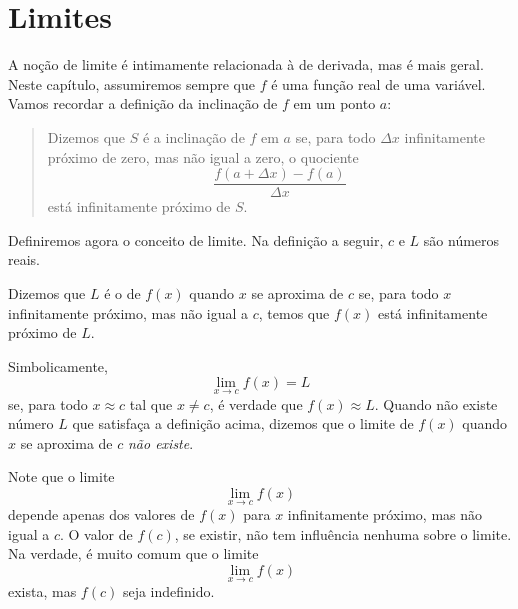 \begin{sectionproblems}



\end{sectionproblems}

\section{Limites}
\label{sec:limits}

A noção de limite é intimamente relacionada à de derivada, mas é mais
geral. Neste capítulo, assumiremos sempre que $f$ é uma função real
de uma variável. Vamos recordar a definição da inclinação de $f$ em um
ponto $a$:
\begin{quote}
Dizemos que $S$ é a inclinação de $f$ em $a$ se, para todo $\Delta x$
infinitamente próximo de zero, mas não igual a zero, o quociente
$$
  \frac{f(a + \Delta x) - f(a)}{\Delta x}
$$
está infinitamente próximo de $S$.
\end{quote}

Definiremos agora o conceito de limite. Na definição a seguir, $c$ e $L$
são números reais.

\begin{defin}
Dizemos que $L$ é o  de $f(x)$ quando $x$ se aproxima de $c$
se, para todo $x$ infinitamente próximo, mas não igual a $c$, temos que
$f(x)$ está infinitamente próximo de $L$.

Simbolicamente,
$$
  \lim_{x \to c} f(x) = L
$$
se, para todo $x \approx c$ tal que $x \ne c$, é verdade que
$f(x) \approx L$. Quando não existe número $L$ que satisfaça a definição
acima, dizemos que o limite de $f(x)$ quando $x$ se aproxima de $c$
\emph{não existe}.
\end{defin}

Note que o limite
$$
  \lim_{x \to c} f(x)
$$
depende apenas dos valores de $f(x)$ para $x$ infinitamente próximo, mas
não igual a $c$. O valor de $f(c)$, se existir, não tem influência nenhuma
sobre o limite. Na verdade, é muito comum que o limite
$$
  \lim_{x \to c} f(x)
$$
exista, mas $f(c)$ seja indefinido.

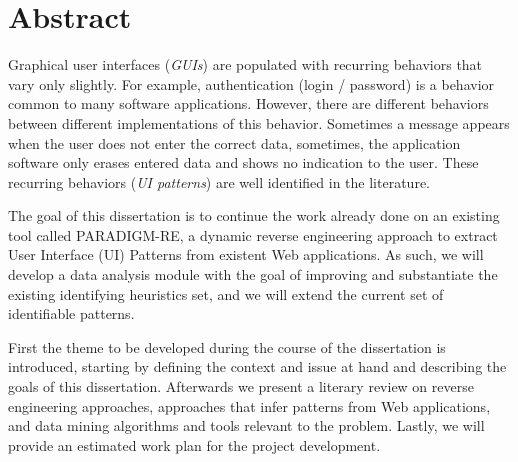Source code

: \chapter*{Abstract}
Graphical user interfaces (\textit{GUIs}) are populated with recurring behaviors that vary only slightly. For example, authentication (login / password) is a behavior common to many software applications. However, there are different behaviors between different implementations of this behavior. Sometimes a message appears when the user does not enter the correct data, sometimes, the application software only erases entered data and shows no indication to the user. These recurring behaviors (\textit{UI patterns}) are well identified in the literature.

The goal of this dissertation is to continue the work already done on an existing tool called PARADIGM-RE, a dynamic reverse engineering approach to extract User Interface (UI) Patterns from existent Web applications. As such, we will develop a data analysis module with the goal of improving and substantiate the existing identifying heuristics set, and we will extend the current set of identifiable patterns.

First the theme to be developed during the course of the dissertation is introduced, starting by defining the context and issue at hand and describing the goals of this dissertation. Afterwards we present a literary review on reverse engineering approaches, approaches that infer patterns from Web applications, and data mining algorithms and tools relevant to the problem. Lastly, we will provide an estimated work plan for the project development.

Exercise description - For the string "will", work out how many lines of the data contain it; answer with the number alone.

Final answer - 2